[[ SUPPLIED INFORMATION open ]]

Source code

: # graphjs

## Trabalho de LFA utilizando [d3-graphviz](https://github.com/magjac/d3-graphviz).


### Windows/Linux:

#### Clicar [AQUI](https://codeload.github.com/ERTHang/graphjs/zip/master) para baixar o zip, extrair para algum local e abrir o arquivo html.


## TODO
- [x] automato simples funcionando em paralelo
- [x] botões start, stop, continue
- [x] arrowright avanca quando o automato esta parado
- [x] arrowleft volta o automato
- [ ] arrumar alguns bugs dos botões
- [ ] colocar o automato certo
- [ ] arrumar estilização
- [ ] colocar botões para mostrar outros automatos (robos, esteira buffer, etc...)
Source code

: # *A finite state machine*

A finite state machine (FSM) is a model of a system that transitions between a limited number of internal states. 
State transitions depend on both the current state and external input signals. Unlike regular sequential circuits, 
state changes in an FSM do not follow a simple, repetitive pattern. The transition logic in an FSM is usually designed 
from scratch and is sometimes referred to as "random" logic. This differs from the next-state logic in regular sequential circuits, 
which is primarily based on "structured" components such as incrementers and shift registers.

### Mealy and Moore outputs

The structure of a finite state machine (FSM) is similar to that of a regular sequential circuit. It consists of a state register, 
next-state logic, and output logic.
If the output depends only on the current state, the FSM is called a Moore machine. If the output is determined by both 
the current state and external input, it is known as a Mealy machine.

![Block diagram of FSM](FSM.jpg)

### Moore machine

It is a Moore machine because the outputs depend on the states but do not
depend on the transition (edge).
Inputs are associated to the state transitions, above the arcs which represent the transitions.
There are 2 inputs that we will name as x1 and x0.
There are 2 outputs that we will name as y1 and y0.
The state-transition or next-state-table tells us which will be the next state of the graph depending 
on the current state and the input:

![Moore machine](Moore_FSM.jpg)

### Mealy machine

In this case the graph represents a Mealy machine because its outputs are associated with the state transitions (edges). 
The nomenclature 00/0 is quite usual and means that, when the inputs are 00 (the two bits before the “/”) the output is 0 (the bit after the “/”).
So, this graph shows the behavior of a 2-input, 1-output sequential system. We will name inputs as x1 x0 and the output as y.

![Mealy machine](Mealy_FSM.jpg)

[[ SUPPLIED INFORMATION closed ]]

EXERCISE BRIEF: Go through the entries and return each line where the word "system" appears.

TASK OUTPUT:
A finite state machine (FSM) is a model of a system that transitions between a limited number of internal states. 
So, this graph shows the behavior of a 2-input, 1-output sequential system. We will name inputs as x1 x0 and the output as y.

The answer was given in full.